═══ SOURCE DATA ═══

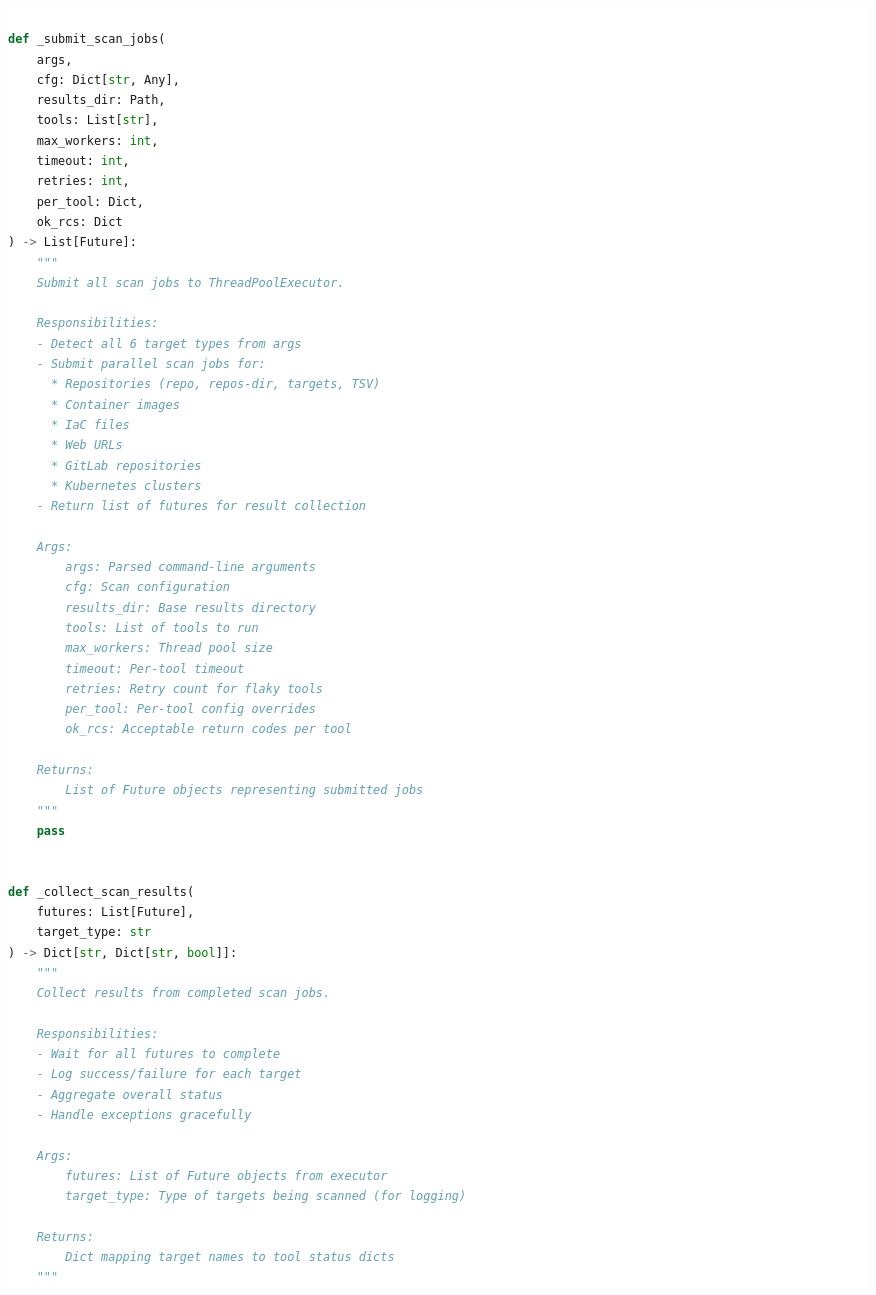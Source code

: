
 ```python

def _submit_scan_jobs(
    args,
    cfg: Dict[str, Any],
    results_dir: Path,
    tools: List[str],
    max_workers: int,
    timeout: int,
    retries: int,
    per_tool: Dict,
    ok_rcs: Dict
) -> List[Future]:
    """
    Submit all scan jobs to ThreadPoolExecutor.

    Responsibilities:
    - Detect all 6 target types from args
    - Submit parallel scan jobs for:
      * Repositories (repo, repos-dir, targets, TSV)
      * Container images
      * IaC files
      * Web URLs
      * GitLab repositories
      * Kubernetes clusters
    - Return list of futures for result collection

    Args:
        args: Parsed command-line arguments
        cfg: Scan configuration
        results_dir: Base results directory
        tools: List of tools to run
        max_workers: Thread pool size
        timeout: Per-tool timeout
        retries: Retry count for flaky tools
        per_tool: Per-tool config overrides
        ok_rcs: Acceptable return codes per tool

    Returns:
        List of Future objects representing submitted jobs
    """
    pass


def _collect_scan_results(
    futures: List[Future],
    target_type: str
) -> Dict[str, Dict[str, bool]]:
    """
    Collect results from completed scan jobs.

    Responsibilities:
    - Wait for all futures to complete
    - Log success/failure for each target
    - Aggregate overall status
    - Handle exceptions gracefully

    Args:
        futures: List of Future objects from executor
        target_type: Type of targets being scanned (for logging)

    Returns:
        Dict mapping target names to tool status dicts
    """
```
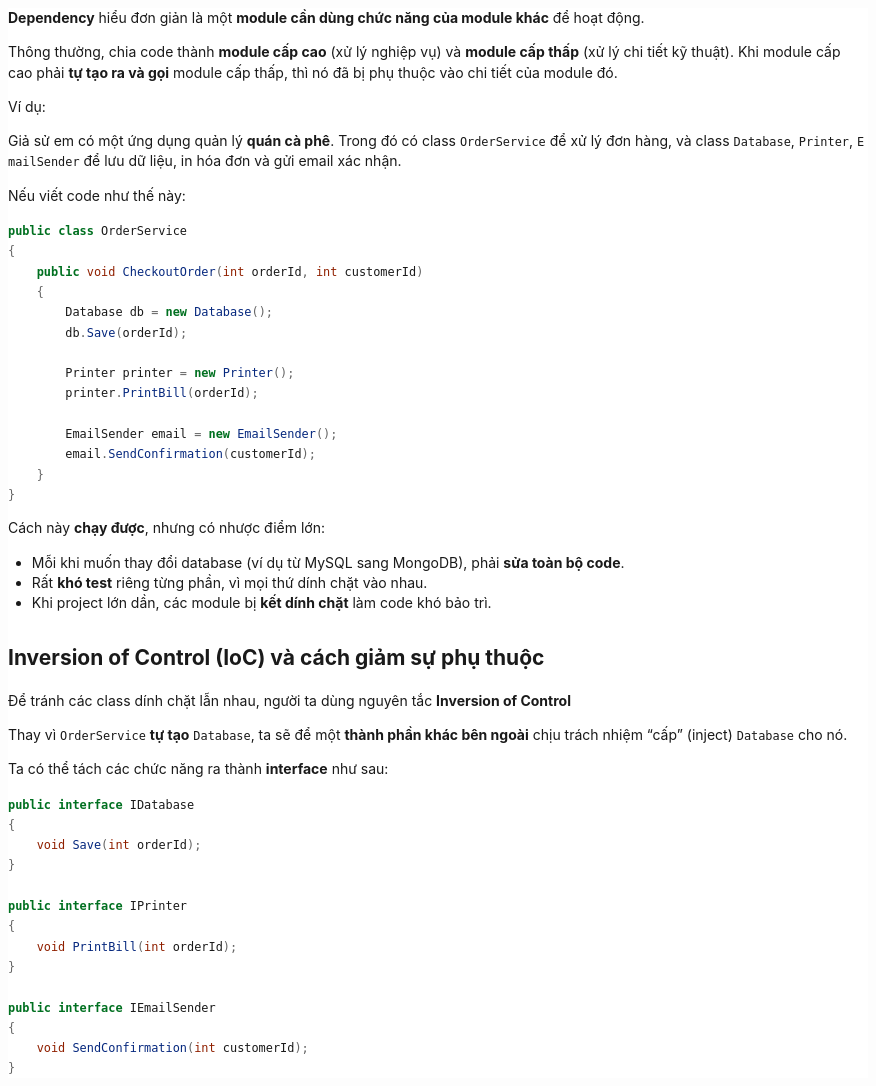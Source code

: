 **Dependency** hiểu đơn giản là một **module cần dùng chức năng của module khác** để hoạt động.

Thông thường, chia code thành **module cấp cao** (xử lý nghiệp vụ) và **module cấp thấp** (xử lý chi tiết kỹ thuật). Khi module cấp cao phải **tự tạo ra và gọi** module cấp thấp, thì nó đã bị phụ thuộc vào chi tiết của module đó.

Ví dụ:

Giả sử em có một ứng dụng quản lý **quán cà phê**. Trong đó có class `OrderService` để xử lý đơn hàng, và class `Database`, `Printer`, `EmailSender` để lưu dữ liệu, in hóa đơn và gửi email xác nhận.

Nếu viết code như thế này:

```csharp
public class OrderService
{
    public void CheckoutOrder(int orderId, int customerId)
    {
        Database db = new Database();
        db.Save(orderId);

        Printer printer = new Printer();
        printer.PrintBill(orderId);

        EmailSender email = new EmailSender();
        email.SendConfirmation(customerId);
    }
}
```

Cách này **chạy được**, nhưng có nhược điểm lớn:

- Mỗi khi muốn thay đổi database (ví dụ từ MySQL sang MongoDB), phải **sửa toàn bộ code**.
- Rất **khó test** riêng từng phần, vì mọi thứ dính chặt vào nhau.
- Khi project lớn dần, các module bị **kết dính chặt** làm code khó bảo trì.

## Inversion of Control (IoC) và cách giảm sự phụ thuộc

Để tránh các class dính chặt lẫn nhau, người ta dùng nguyên tắc **Inversion of Control**

Thay vì `OrderService` **tự tạo** `Database`, ta sẽ để một **thành phần khác bên ngoài** chịu trách nhiệm “cấp” (inject) `Database` cho nó.

Ta có thể tách các chức năng ra thành **interface** như sau:

```csharp
public interface IDatabase
{
    void Save(int orderId);
}

public interface IPrinter
{
    void PrintBill(int orderId);
}

public interface IEmailSender
{
    void SendConfirmation(int customerId);
}
```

═══

(WHAT IS BEING ASKED) Transcribe all the records above word for word, without their images.

(COMPLETED EXERCISE)
Source code

:
 ```python

def _submit_scan_jobs(
    args,
    cfg: Dict[str, Any],
    results_dir: Path,
    tools: List[str],
    max_workers: int,
    timeout: int,
    retries: int,
    per_tool: Dict,
    ok_rcs: Dict
) -> List[Future]:
    """
    Submit all scan jobs to ThreadPoolExecutor.

    Responsibilities:
    - Detect all 6 target types from args
    - Submit parallel scan jobs for:
      * Repositories (repo, repos-dir, targets, TSV)
      * Container images
      * IaC files
      * Web URLs
      * GitLab repositories
      * Kubernetes clusters
    - Return list of futures for result collection

    Args:
        args: Parsed command-line arguments
        cfg: Scan configuration
        results_dir: Base results directory
        tools: List of tools to run
        max_workers: Thread pool size
        timeout: Per-tool timeout
        retries: Retry count for flaky tools
        per_tool: Per-tool config overrides
        ok_rcs: Acceptable return codes per tool

    Returns:
        List of Future objects representing submitted jobs
    """
    pass


def _collect_scan_results(
    futures: List[Future],
    target_type: str
) -> Dict[str, Dict[str, bool]]:
    """
    Collect results from completed scan jobs.

    Responsibilities:
    - Wait for all futures to complete
    - Log success/failure for each target
    - Aggregate overall status
    - Handle exceptions gracefully

    Args:
        futures: List of Future objects from executor
        target_type: Type of targets being scanned (for logging)

    Returns:
        Dict mapping target names to tool status dicts
    """
```
Source code

: **Dependency** hiểu đơn giản là một **module cần dùng chức năng của module khác** để hoạt động.

Thông thường, chia code thành **module cấp cao** (xử lý nghiệp vụ) và **module cấp thấp** (xử lý chi tiết kỹ thuật). Khi module cấp cao phải **tự tạo ra và gọi** module cấp thấp, thì nó đã bị phụ thuộc vào chi tiết của module đó.

Ví dụ:

Giả sử em có một ứng dụng quản lý **quán cà phê**. Trong đó có class `OrderService` để xử lý đơn hàng, và class `Database`, `Printer`, `EmailSender` để lưu dữ liệu, in hóa đơn và gửi email xác nhận.

Nếu viết code như thế này:

```csharp
public class OrderService
{
    public void CheckoutOrder(int orderId, int customerId)
    {
        Database db = new Database();
        db.Save(orderId);

        Printer printer = new Printer();
        printer.PrintBill(orderId);

        EmailSender email = new EmailSender();
        email.SendConfirmation(customerId);
    }
}
```

Cách này **chạy được**, nhưng có nhược điểm lớn:

- Mỗi khi muốn thay đổi database (ví dụ từ MySQL sang MongoDB), phải **sửa toàn bộ code**.
- Rất **khó test** riêng từng phần, vì mọi thứ dính chặt vào nhau.
- Khi project lớn dần, các module bị **kết dính chặt** làm code khó bảo trì.

## Inversion of Control (IoC) và cách giảm sự phụ thuộc

Để tránh các class dính chặt lẫn nhau, người ta dùng nguyên tắc **Inversion of Control**

Thay vì `OrderService` **tự tạo** `Database`, ta sẽ để một **thành phần khác bên ngoài** chịu trách nhiệm “cấp” (inject) `Database` cho nó.

Ta có thể tách các chức năng ra thành **interface** như sau:

```csharp
public interface IDatabase
{
    void Save(int orderId);
}

public interface IPrinter
{
    void PrintBill(int orderId);
}

public interface IEmailSender
{
    void SendConfirmation(int customerId);
}
```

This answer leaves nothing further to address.